Task to complete:
Search the entries for the word "getWidth". Copy each line in which it is found.

Supplied data:
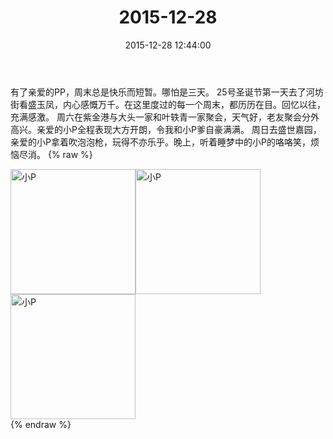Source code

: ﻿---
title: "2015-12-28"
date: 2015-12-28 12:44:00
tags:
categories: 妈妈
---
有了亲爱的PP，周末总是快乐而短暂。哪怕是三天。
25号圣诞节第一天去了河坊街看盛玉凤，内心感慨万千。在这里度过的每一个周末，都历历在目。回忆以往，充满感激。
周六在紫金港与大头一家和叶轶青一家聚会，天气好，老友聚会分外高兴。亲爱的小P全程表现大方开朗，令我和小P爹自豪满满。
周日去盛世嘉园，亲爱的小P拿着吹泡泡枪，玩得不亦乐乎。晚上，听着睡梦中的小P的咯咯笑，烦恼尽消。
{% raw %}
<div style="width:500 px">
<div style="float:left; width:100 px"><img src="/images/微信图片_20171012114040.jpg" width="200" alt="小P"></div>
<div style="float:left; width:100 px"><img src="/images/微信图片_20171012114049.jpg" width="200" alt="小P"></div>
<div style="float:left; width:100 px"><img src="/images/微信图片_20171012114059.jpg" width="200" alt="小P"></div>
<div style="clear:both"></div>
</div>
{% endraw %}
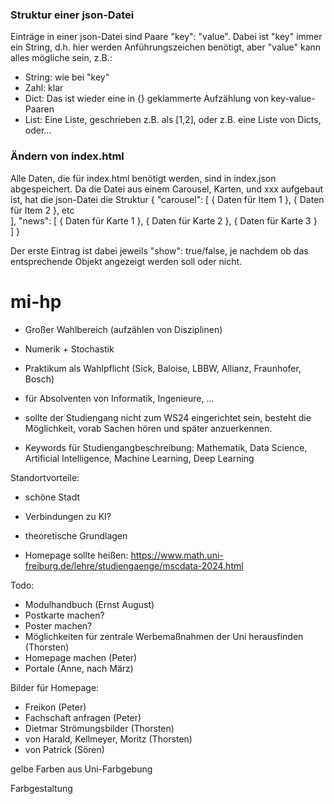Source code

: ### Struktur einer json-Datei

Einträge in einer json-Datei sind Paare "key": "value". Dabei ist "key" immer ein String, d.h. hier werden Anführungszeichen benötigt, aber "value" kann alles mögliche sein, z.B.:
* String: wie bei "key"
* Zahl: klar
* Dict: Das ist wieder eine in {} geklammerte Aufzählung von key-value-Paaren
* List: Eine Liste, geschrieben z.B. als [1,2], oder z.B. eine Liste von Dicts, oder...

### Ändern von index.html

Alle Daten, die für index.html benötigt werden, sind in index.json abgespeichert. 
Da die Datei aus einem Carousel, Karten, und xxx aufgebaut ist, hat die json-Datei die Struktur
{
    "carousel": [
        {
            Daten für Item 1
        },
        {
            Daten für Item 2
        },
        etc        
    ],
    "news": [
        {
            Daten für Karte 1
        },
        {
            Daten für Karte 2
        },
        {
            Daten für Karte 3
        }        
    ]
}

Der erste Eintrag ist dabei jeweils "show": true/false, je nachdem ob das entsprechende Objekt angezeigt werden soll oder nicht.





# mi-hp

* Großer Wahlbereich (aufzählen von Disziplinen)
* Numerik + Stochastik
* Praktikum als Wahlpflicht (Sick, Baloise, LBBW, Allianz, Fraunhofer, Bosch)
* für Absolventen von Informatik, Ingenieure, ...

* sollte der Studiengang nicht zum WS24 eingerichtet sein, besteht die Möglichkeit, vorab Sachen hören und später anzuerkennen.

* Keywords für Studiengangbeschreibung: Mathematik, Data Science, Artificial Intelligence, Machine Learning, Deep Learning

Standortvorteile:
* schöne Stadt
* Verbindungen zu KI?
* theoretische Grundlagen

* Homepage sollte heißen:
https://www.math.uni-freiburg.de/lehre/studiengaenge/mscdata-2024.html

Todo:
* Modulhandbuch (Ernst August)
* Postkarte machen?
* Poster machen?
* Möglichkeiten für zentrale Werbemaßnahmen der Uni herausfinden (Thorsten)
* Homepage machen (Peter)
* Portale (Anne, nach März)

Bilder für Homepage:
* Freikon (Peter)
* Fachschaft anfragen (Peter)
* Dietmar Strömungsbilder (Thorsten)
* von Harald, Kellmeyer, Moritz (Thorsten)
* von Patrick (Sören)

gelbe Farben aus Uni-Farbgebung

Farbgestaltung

---

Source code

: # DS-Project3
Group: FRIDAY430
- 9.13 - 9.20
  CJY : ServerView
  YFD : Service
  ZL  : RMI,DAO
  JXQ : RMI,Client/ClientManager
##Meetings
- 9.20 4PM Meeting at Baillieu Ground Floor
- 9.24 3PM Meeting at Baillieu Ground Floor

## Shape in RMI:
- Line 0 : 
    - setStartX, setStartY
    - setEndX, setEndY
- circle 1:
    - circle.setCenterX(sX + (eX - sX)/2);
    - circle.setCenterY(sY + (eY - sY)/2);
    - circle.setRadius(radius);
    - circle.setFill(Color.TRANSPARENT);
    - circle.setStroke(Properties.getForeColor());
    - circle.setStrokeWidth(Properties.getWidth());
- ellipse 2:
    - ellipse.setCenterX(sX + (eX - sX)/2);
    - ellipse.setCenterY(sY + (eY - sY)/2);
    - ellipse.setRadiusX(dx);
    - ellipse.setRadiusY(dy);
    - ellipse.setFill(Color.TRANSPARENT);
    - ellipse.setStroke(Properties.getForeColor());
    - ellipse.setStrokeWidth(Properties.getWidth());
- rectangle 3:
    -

Task solution:
    - circle.setStrokeWidth(Properties.getWidth());
    - ellipse.setStrokeWidth(Properties.getWidth());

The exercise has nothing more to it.